- Task to carry out:
Go through the lines below and copy any that hold the string "models".

- Data supplied:
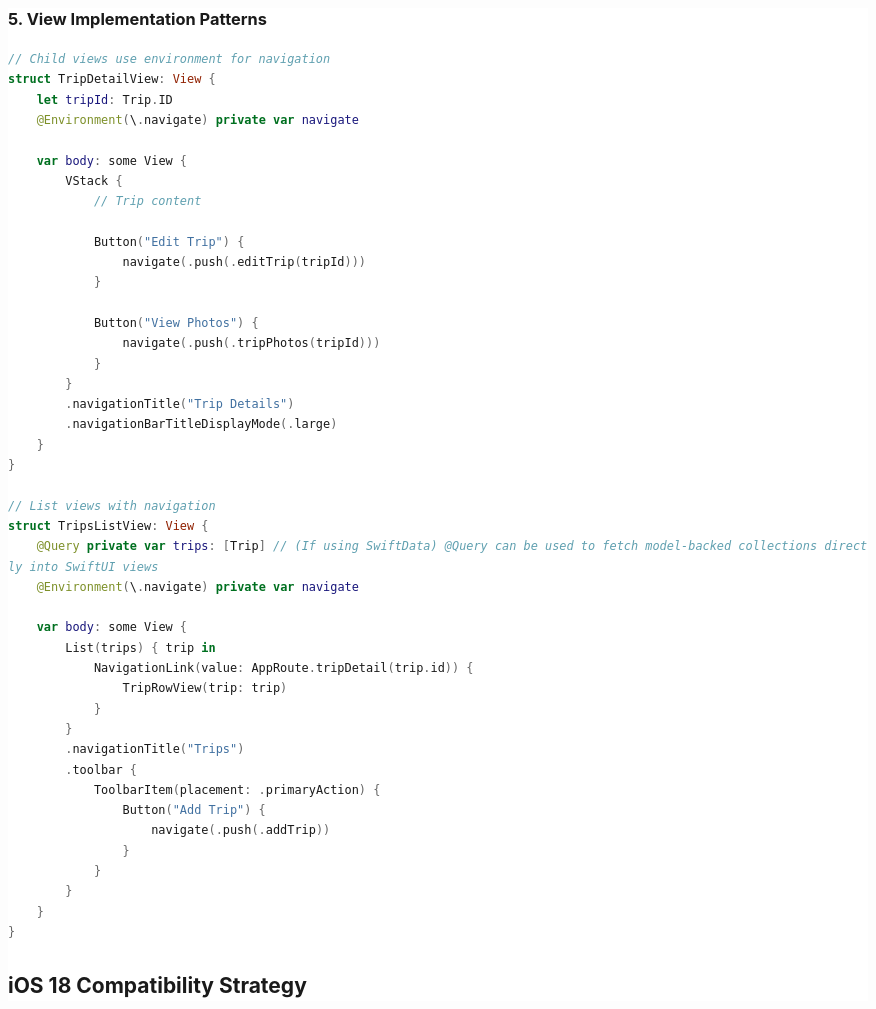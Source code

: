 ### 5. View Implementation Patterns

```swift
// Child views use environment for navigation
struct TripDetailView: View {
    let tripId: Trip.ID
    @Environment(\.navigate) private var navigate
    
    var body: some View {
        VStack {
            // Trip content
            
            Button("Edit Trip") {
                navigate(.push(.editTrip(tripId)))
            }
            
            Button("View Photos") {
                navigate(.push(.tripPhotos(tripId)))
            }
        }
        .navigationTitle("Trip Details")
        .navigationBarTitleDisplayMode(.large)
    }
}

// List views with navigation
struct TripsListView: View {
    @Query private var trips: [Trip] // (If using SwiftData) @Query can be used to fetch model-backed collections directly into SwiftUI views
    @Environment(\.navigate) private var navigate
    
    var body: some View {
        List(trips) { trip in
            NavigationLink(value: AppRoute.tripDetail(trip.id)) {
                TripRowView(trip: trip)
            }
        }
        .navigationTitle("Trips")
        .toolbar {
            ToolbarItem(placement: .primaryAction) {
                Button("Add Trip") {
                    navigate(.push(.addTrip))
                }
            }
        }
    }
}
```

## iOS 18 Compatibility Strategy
* * *
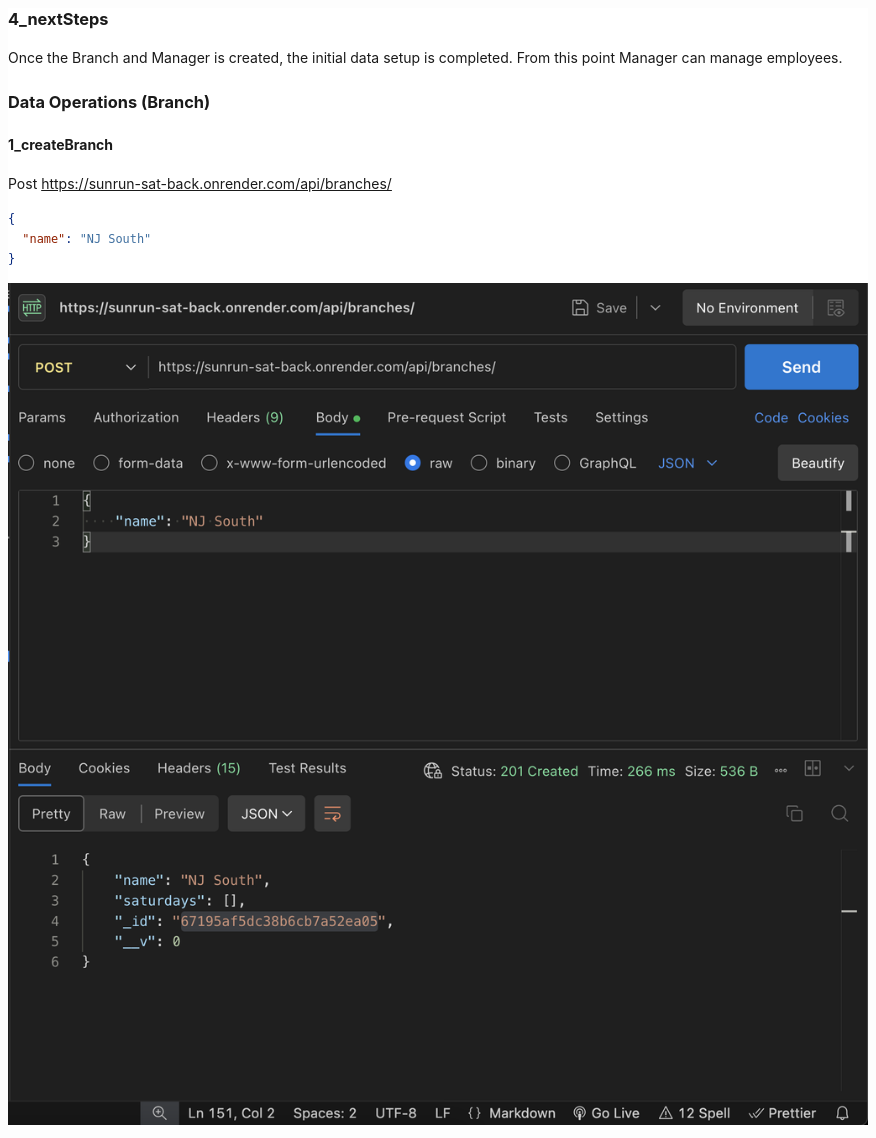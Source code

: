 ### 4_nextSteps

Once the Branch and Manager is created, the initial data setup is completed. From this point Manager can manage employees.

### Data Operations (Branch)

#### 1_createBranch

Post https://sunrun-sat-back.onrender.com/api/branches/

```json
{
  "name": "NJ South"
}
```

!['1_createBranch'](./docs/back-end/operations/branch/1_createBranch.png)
--
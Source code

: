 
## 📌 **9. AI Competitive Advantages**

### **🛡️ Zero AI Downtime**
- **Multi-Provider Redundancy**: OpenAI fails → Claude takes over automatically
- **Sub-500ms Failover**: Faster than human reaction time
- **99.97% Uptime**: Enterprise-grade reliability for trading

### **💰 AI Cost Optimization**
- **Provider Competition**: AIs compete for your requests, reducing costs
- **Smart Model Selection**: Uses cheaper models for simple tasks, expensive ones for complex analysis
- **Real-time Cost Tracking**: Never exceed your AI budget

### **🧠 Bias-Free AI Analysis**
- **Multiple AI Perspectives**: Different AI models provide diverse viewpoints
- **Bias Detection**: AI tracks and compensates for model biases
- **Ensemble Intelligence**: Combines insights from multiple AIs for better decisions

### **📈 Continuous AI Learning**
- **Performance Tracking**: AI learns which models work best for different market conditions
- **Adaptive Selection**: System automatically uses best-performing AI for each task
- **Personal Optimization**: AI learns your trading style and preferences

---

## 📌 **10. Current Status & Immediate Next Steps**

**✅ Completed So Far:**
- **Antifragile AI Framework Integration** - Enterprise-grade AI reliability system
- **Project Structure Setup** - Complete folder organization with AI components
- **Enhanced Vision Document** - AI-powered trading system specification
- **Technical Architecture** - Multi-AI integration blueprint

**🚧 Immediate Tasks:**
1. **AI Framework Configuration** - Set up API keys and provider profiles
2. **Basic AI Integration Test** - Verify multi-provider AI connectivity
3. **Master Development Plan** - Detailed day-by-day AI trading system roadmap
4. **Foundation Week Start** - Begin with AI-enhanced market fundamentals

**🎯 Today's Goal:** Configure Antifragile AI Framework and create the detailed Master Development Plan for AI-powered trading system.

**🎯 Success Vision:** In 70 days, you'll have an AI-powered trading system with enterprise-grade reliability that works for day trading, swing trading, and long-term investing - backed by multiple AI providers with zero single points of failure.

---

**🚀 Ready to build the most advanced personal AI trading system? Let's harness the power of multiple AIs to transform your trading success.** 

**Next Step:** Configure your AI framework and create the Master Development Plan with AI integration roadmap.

- Solution for this problem:
- **Smart Model Selection**: Uses cheaper models for simple tasks, expensive ones for complex analysis
- **Multiple AI Perspectives**: Different AI models provide diverse viewpoints
- **Performance Tracking**: AI learns which models work best for different market conditions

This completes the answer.